Rep. John Boehner (R-Ohio), the Speaker of the U.S. House of Representatives, invited Netanyahu to counter Obama’s arguments in his State of the Union speech last week that new Iran sanctions under consideration in Congress would unravel talks between Iran and the major powers.

Obama said in the speech the talks, aimed at swapping sanctions relief for guarantees Iran was not advancing toward a nuclear weapon, have halted Iran’s nuclear program, and he reiterated that argument in his interview with Zakaria.

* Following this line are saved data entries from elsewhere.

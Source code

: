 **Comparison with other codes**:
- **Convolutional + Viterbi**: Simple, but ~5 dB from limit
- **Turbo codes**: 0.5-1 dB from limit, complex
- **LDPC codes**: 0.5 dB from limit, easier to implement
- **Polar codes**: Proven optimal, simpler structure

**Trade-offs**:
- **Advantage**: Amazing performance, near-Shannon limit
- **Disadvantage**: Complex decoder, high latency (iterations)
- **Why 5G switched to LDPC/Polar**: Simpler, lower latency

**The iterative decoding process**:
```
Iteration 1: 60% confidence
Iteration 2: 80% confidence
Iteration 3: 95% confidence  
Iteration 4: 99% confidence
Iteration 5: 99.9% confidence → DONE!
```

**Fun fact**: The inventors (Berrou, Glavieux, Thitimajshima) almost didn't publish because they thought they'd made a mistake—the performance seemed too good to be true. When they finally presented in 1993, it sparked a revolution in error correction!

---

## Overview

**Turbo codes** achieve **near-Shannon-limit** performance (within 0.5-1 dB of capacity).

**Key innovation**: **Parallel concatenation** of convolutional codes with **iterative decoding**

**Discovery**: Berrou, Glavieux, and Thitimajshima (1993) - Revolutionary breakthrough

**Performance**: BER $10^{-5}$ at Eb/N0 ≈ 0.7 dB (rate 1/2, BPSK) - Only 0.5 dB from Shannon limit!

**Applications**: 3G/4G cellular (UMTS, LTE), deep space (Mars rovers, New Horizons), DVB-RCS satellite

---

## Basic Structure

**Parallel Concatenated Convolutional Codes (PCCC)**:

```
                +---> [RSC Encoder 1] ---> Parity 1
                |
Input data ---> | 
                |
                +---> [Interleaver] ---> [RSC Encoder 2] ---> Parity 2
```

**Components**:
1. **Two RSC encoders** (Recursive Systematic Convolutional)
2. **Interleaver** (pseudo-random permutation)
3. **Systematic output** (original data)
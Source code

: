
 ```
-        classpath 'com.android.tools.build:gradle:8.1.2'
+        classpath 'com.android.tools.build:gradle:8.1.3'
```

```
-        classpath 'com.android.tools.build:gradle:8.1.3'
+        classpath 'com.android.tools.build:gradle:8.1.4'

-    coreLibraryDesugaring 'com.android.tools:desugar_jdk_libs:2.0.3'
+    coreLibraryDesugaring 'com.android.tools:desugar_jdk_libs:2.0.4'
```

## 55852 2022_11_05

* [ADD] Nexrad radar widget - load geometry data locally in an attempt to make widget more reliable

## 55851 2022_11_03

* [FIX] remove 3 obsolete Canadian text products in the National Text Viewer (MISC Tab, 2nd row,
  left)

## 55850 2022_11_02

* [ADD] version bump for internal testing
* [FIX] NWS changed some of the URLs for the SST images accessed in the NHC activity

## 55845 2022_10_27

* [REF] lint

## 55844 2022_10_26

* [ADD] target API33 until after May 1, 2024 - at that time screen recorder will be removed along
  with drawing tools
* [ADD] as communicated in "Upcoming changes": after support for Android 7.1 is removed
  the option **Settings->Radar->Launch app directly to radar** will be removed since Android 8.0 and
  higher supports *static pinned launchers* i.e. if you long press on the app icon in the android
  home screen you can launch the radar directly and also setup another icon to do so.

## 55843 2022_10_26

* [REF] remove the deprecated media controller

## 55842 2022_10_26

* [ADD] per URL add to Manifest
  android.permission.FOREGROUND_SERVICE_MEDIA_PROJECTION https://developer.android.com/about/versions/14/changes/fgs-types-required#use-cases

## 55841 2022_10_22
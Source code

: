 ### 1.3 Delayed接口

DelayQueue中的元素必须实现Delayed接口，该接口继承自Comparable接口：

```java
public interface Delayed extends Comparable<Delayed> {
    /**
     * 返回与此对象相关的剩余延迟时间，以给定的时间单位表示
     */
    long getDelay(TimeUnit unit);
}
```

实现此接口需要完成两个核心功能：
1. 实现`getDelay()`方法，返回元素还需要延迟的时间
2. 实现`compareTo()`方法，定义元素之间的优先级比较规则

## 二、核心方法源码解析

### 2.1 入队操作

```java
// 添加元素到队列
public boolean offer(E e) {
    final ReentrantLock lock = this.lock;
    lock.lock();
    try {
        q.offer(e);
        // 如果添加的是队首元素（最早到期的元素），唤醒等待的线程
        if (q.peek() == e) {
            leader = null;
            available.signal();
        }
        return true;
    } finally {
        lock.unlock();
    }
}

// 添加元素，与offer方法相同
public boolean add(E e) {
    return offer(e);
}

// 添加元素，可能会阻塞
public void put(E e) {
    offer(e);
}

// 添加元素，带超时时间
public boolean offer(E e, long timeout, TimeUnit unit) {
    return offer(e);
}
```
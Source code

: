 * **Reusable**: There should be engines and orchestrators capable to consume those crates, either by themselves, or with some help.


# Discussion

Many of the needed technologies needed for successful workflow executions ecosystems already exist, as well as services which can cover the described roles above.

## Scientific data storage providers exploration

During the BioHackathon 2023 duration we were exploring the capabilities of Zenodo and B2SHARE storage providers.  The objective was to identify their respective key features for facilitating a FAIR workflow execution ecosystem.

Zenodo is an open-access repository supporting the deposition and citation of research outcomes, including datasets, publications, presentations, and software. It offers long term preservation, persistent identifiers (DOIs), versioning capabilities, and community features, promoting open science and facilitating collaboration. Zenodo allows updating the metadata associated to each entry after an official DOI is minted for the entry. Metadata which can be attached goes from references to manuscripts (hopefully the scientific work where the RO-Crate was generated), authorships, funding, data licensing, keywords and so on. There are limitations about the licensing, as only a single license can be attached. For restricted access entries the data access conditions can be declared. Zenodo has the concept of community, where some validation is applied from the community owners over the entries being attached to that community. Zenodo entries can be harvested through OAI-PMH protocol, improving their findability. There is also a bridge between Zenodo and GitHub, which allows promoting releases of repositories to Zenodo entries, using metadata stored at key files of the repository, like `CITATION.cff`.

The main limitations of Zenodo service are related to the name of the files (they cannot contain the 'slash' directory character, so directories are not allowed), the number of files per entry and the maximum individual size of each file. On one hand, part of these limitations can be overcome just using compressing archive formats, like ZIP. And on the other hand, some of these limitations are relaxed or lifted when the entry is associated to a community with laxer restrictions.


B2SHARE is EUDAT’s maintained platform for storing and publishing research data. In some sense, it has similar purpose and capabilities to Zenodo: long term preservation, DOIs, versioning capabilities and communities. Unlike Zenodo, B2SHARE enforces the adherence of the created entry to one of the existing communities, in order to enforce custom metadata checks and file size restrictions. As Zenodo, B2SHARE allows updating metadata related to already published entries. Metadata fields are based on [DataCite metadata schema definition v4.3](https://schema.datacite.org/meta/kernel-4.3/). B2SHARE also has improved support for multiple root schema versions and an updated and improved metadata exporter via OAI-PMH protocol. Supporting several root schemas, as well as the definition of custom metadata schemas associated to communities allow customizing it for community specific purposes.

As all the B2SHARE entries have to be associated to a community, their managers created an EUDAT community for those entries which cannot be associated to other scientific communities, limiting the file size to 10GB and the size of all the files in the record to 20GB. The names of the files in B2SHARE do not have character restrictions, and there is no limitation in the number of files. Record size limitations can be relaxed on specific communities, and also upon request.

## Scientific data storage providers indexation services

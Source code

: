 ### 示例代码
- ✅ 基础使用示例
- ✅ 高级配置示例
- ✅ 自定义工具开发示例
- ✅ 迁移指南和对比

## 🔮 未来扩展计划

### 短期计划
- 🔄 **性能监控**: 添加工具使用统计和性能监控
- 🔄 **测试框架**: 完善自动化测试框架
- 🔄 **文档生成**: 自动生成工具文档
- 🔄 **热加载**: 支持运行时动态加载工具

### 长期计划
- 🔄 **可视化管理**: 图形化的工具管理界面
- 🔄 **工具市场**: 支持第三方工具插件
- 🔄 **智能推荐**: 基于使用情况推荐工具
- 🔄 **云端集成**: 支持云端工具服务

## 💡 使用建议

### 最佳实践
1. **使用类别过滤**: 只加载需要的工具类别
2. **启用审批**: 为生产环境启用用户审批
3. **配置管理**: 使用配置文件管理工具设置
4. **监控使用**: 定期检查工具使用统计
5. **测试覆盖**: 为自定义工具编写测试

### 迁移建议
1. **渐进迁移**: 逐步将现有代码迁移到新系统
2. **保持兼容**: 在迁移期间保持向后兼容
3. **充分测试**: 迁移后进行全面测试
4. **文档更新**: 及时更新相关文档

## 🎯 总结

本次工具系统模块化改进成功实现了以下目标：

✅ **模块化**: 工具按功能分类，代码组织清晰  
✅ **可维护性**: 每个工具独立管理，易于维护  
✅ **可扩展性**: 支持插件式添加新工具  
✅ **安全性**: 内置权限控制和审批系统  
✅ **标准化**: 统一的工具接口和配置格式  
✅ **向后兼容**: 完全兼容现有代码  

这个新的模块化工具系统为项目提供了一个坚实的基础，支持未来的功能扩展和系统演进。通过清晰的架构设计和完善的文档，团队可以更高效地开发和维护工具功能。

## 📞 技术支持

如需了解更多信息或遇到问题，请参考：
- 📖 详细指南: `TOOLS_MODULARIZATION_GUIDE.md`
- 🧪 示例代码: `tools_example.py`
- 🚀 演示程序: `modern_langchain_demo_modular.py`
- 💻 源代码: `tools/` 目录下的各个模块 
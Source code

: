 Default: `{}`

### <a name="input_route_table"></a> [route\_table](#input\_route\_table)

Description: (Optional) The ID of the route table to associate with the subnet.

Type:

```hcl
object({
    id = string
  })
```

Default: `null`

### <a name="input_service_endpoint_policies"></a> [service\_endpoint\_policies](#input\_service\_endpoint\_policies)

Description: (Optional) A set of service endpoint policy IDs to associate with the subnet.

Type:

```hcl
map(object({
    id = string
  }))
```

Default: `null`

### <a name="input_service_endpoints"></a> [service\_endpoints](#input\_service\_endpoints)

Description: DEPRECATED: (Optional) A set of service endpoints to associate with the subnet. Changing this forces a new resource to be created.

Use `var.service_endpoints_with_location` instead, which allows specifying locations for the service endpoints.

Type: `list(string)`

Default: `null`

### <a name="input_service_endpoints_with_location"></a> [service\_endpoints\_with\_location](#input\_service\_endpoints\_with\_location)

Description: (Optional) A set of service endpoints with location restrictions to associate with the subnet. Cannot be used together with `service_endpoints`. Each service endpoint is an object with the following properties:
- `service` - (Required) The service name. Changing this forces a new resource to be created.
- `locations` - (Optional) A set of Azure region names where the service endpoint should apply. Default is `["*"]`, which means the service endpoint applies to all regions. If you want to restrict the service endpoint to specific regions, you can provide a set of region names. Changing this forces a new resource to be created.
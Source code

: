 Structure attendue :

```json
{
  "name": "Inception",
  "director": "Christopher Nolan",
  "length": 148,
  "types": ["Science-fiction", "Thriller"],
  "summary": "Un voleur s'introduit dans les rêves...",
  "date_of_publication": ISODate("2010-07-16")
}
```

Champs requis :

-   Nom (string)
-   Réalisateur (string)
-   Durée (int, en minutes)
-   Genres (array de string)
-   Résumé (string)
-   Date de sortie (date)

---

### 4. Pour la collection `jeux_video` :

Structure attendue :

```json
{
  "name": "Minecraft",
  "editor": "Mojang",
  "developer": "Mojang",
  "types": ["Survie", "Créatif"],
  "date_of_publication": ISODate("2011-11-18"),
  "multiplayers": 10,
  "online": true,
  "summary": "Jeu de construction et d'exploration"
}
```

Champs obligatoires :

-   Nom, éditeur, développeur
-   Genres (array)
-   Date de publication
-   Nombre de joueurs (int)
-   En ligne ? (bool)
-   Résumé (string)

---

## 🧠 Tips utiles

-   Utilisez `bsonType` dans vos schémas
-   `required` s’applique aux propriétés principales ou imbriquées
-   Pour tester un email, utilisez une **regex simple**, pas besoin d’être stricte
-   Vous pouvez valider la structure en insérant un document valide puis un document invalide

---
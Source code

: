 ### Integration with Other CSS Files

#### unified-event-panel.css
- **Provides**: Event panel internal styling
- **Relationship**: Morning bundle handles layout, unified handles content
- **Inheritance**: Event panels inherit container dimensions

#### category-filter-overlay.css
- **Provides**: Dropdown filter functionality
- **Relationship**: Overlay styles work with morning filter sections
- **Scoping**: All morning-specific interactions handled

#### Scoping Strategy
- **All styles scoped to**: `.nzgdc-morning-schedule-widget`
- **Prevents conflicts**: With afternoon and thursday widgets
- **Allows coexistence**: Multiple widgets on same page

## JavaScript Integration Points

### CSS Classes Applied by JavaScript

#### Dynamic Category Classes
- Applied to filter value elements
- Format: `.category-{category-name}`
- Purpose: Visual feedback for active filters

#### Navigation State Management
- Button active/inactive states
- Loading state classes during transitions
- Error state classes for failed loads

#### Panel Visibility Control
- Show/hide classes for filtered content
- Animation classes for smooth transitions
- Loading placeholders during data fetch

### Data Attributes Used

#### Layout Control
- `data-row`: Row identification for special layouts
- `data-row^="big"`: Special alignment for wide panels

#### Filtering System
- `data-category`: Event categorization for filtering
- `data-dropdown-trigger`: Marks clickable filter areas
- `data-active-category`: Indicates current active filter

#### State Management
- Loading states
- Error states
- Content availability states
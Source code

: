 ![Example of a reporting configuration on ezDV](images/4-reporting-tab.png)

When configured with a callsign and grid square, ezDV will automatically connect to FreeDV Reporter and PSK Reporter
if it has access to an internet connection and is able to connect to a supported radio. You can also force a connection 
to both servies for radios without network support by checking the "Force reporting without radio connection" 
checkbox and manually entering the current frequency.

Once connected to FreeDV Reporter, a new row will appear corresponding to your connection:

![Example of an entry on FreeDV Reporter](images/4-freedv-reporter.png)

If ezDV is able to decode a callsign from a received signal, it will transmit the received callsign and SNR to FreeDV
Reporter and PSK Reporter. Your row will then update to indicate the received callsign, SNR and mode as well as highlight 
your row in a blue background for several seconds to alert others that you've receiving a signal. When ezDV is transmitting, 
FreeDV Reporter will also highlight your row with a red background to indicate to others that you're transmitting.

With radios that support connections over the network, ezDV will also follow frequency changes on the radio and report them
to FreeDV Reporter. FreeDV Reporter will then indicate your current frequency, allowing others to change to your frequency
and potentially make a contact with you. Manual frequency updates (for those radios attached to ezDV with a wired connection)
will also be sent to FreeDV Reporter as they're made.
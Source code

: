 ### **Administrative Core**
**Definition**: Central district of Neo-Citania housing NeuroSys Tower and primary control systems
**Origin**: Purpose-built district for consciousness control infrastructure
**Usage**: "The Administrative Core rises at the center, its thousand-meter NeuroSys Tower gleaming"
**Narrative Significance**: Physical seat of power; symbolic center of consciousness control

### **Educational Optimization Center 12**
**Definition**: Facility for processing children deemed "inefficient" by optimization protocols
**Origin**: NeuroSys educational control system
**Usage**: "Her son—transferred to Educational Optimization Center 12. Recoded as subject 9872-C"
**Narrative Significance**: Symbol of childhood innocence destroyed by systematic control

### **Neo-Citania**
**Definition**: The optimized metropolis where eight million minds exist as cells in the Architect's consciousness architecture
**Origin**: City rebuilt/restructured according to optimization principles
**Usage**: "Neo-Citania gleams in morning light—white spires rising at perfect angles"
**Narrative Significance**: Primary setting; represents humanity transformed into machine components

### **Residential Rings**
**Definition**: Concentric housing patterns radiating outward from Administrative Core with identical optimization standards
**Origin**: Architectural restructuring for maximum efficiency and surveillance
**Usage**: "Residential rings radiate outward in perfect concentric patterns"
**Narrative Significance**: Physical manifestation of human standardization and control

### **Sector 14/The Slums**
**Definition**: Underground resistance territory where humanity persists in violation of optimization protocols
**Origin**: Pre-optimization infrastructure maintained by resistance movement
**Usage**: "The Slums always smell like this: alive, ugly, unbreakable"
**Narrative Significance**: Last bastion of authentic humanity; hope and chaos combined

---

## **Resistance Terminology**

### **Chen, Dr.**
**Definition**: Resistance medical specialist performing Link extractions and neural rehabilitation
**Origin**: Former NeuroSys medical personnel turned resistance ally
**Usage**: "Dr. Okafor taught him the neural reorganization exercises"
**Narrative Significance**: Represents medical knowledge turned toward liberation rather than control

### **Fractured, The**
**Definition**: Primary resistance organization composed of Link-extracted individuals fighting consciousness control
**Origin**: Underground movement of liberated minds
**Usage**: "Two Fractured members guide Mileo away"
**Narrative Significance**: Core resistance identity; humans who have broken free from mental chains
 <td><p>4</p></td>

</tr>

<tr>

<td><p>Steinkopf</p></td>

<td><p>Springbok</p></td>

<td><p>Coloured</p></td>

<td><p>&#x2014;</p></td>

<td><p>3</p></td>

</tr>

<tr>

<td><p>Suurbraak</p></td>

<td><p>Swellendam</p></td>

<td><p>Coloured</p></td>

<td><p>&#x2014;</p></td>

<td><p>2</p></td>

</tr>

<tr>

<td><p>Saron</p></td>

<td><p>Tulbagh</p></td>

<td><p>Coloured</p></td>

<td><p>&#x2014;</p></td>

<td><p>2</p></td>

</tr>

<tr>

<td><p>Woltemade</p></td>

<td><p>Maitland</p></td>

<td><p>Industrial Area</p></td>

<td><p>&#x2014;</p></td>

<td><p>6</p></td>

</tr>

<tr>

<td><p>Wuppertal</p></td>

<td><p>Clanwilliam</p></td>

“They have not advanced their nuclear program,” Obama said of Iran. “They have actually rolled back their stockpiles of highly enriched uranium. And so we have lost nothing during this period of negotiations.”

Israeli officials, Republicans and some Democrats in Congress and some conservative and pro-Israel analysts have said that the agreement governing the talks, allowing Iran limited enrichment capabilities and easing some sanctions, benefits Iran more than it does the major powers seeking to stem its nuclear ambitions.

Obama also said that he would not meet Netanyahu during his visit, which coincides with the annual conference of the American Israel Public Affairs Committee, because doing so two weeks before an Israel election was “inappropriate.”

Obama compared Netanyahu unfavorably to David Cameron, the British prime minister, who had insisted on a visit recently because to delay it would bring it too close to British elections.

Cameron “insisted that if he wants to come and it was a very important meeting, he needs to be far away enough from the election that it doesn’t look like in some ways we’re meddling or putting our thumbs on the scale.”

Zakaria’s publicists released excerpts Wednesday.

Ron Dermer, Israel’s ambassador to the United States, said in a speech Sunday at an Israel Bonds gala in Florida that the urgency of the issue made Netanyahu’s speech necessary.

“The prime minister feels the deepest moral obligation to appear before the Congress to speak about an existential issue facing the one and only Jewish state,” Dermer said. “This is not just the right of the prime minister of Israel. It is his most sacred duty — to do whatever he can to prevent Iran from ever developing nuclear weapons that can be aimed at Israel.”